(intelmq-ai) improve parser
- [ ] improve parser, make it more like conform to the coding standards
- [ ] add type checks (pydantic?) for all fields returned by the LLM (possibly re-run?) . Or do it on the function calling side...
- [ ] remove main
- [ ] add test data
- [ ] add unit tests (with repeatable seed and temperature=0)
- [ ] document it
- [ ] merge it
As we have seen in the research and in the presentation, the data that the LLMs assign to a IDF field, is not always correct. For example, a file path was added to malware.hash.md5. To mitigate this, we should add more checks for the hashes (in harmonization.conf). Maybe a regex is sufficient, otherwise we need to add a datatype which could also sanitize the hashes.
Another sanity check that we can add easily to the parser is to search for the values (e.g. a hash) in the input. If it cannot be found in the source, the parser should not accept the resulting event.

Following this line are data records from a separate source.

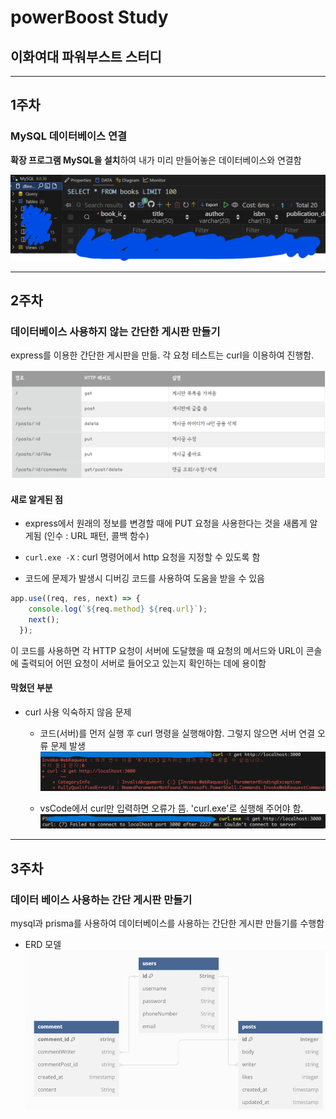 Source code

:# powerBoost Study
## 이화여대 파워부스트 스터디

**********

## 1주차
### MySQL 데이터베이스 연결

**확장 프로그램 MySQL을 설치**하여 내가 미리 만들어놓은 데이터베이스와 연결함

![수행한 화면](./1주차이미지.png)


**********

## 2주차
### 데이터베이스 사용하지 않는 간단한 게시판 만들기

express를 이용한 간단한 게시판을 만듦. 각 요청 테스트는 curl을 이용하여 진행함.

![필요한 기능과 구현방법](./필요기능및구현방법.png)

#### 새로 알게된 점
- express에서 원래의 정보를 변경할 때에 PUT 요청을 사용한다는 것을 새롭게 알게됨 (인수 : URL 패턴, 콜백 함수)

- `curl.exe -X` : curl 명령어에서 http 요청을 지정할 수 있도록 함

- 코드에 문제가 발생시 디버깅 코드를 사용하여 도움을 받을 수 있음
```javascript
app.use((req, res, next) => {
    console.log(`${req.method} ${req.url}`);
    next();
  });
```
이 코드를 사용하면 각 HTTP 요청이 서버에 도달했을 때 요청의 메서드와 URL이 콘솔에 출력되어 어떤 요청이 서버로 들어오고 있는지 확인하는 데에 용이함

#### 막혔던 부분
- curl 사용 익숙하지 않음 문제
    - 코드(서버)를 먼저 실행 후 curl 명령을 실행해야함. 그렇지 않으면 서버 연결 오류 문제 발생
    ![오류 화면](./curl_명령오류.png)

    - vsCode에서 curl만 입력하면 오류가 뜸. 'curl.exe'로 실행해 주어야 함.
    ![오류 화면](./curl_실행시오류.png)

**********

## 3주차
### 데이터 베이스 사용하는 간단 게시판 만들기

mysql과 prisma를 사용하여 데이터베이스를 사용하는 간단한 게시판 만들기를 수행함

- ERD 모델
  ![3주차ERD모델](./3주차_erd모델.png)
  

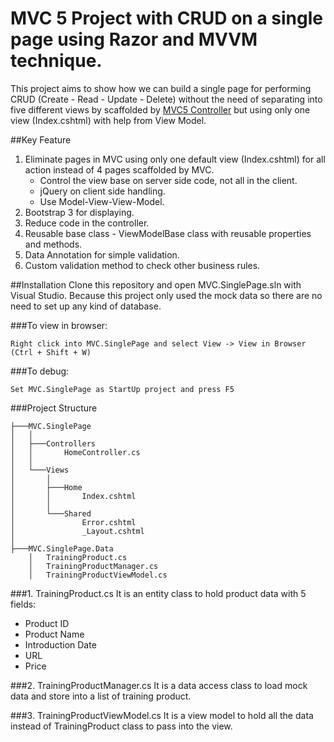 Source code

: ﻿# MVC 5 Project with CRUD on a single page using Razor and MVVM technique.
This project aims to show how we can build a single page for performing CRUD (Create - Read - Update - Delete) without the need of separating into five different views by scaffolded by [MVC5 Controller](http://www.asp.net/visual-studio/overview/2013/aspnet-scaffolding-overview) but using only one view (Index.cshtml) with help from View Model.

##Key Feature
1. Eliminate pages in MVC using only one default view (Index.cshtml) for all action instead of 4 pages scaffolded by MVC.
    * Control the view base on server side code, not all in the client.
    * jQuery on client side handling.
    * Use Model-View-View-Model.
2. Bootstrap 3 for displaying.
3. Reduce code in the controller.
4. Reusable base class - ViewModelBase class with reusable properties and methods.
5. Data Annotation for simple validation.
6. Custom validation method to check other business rules.


##Installation
Clone this repository and open MVC.SinglePage.sln with Visual Studio.
Because this project only used the mock data so there are no need to set up any kind of database.

###To view in browser: 
```
Right click into MVC.SinglePage and select View -> View in Browser (Ctrl + Shift + W)
```
###To debug: 
```
Set MVC.SinglePage as StartUp project and press F5
```

###Project Structure
```
├───MVC.SinglePage
│   │
│   ├───Controllers
│   │       HomeController.cs
│   │
│   └───Views
│       │
│       ├───Home
│       │       Index.cshtml
│       │
│       └───Shared
│               Error.cshtml
│               _Layout.cshtml
│
├───MVC.SinglePage.Data
    │   TrainingProduct.cs
    │   TrainingProductManager.cs
    │   TrainingProductViewModel.cs
```

###1. TrainingProduct.cs
It is an entity class to hold product data with 5 fields:
- Product ID
- Product Name
- Introduction Date
- URL
- Price

###2. TrainingProductManager.cs
It is a data access class to load mock data and store into a list of training product.

###3. TrainingProductViewModel.cs
It is a view model to hold all the data instead of TrainingProduct class to pass into the view.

This could / should be done as a function call maybe. @Brandl , what do you think? @sebix I added it to the checklist above
Isn't it sufficient to extend the existing output type specification that uses the pydantic base model?
Is that "string" ? String would be too broad. ... maybe yeah, could work as well. Let's check with Brandl
The model does all kind of checks using the IntelMQ types. See intelmq/lib/harmonization.py for the validation and sanitation functions and intelmq/etc/harminization.conf for the mapping of field to type, including some restrictions like string length and regex.